[Stored data entries]
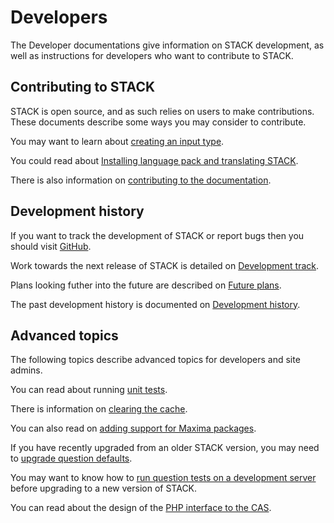 # Developers

The Developer documentations give information on STACK development, as well as instructions for developers who want to contribute to STACK.

## Contributing to STACK

STACK is open source, and as such relies on users to make contributions. These documents describe some ways you may consider to contribute.

You may want to learn about [creating an input type](Creating_an_input_type.md).

You could read about [Installing language pack and translating STACK](Language_packs.md).

There is also information on [contributing to the documentation](Documentation.md).

## Development history

If you want to track the development of STACK or report bugs then you should visit [GitHub](https://github.com/maths/moodle-qtype_stack).

Work towards the next release of STACK is detailed on [Development track](Development_track.md).

Plans looking futher into the future are described on [Future plans](Future_plans.md).

The past development history is documented on [Development history](Development_history.md).

## Advanced topics

The following topics describe advanced topics for developers and site admins.

You can read about running [unit tests](Unit_tests.md).

There is information on [clearing the cache](Question_state_caching.md).

You can also read on [adding support for Maxima packages](Maxima_packages.md).

If you have recently upgraded from an older STACK version, you may need to [upgrade question defaults](UpgradeDefaults.md).

You may want to know how to [run question tests on a development server](Running_question_tests_other_site.md) before upgrading to a new version of STACK.

You can read about the design of the [PHP interface to the CAS](PHP-CAS.md).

■ Task goal ■
You need to copy every entry exactly, taking out only the pictures.

■ Output for this task ■
 # Developers

The Developer documentations give information on STACK development, as well as instructions for developers who want to contribute to STACK.

## Contributing to STACK

STACK is open source, and as such relies on users to make contributions. These documents describe some ways you may consider to contribute.

You may want to learn about [creating an input type](Creating_an_input_type.md).

You could read about [Installing language pack and translating STACK](Language_packs.md).

There is also information on [contributing to the documentation](Documentation.md).

## Development history

If you want to track the development of STACK or report bugs then you should visit [GitHub](https://github.com/maths/moodle-qtype_stack).

Work towards the next release of STACK is detailed on [Development track](Development_track.md).

Plans looking futher into the future are described on [Future plans](Future_plans.md).

The past development history is documented on [Development history](Development_history.md).

## Advanced topics

The following topics describe advanced topics for developers and site admins.

You can read about running [unit tests](Unit_tests.md).

There is information on [clearing the cache](Question_state_caching.md).

You can also read on [adding support for Maxima packages](Maxima_packages.md).

If you have recently upgraded from an older STACK version, you may need to [upgrade question defaults](UpgradeDefaults.md).

You may want to know how to [run question tests on a development server](Running_question_tests_other_site.md) before upgrading to a new version of STACK.

You can read about the design of the [PHP interface to the CAS](PHP-CAS.md).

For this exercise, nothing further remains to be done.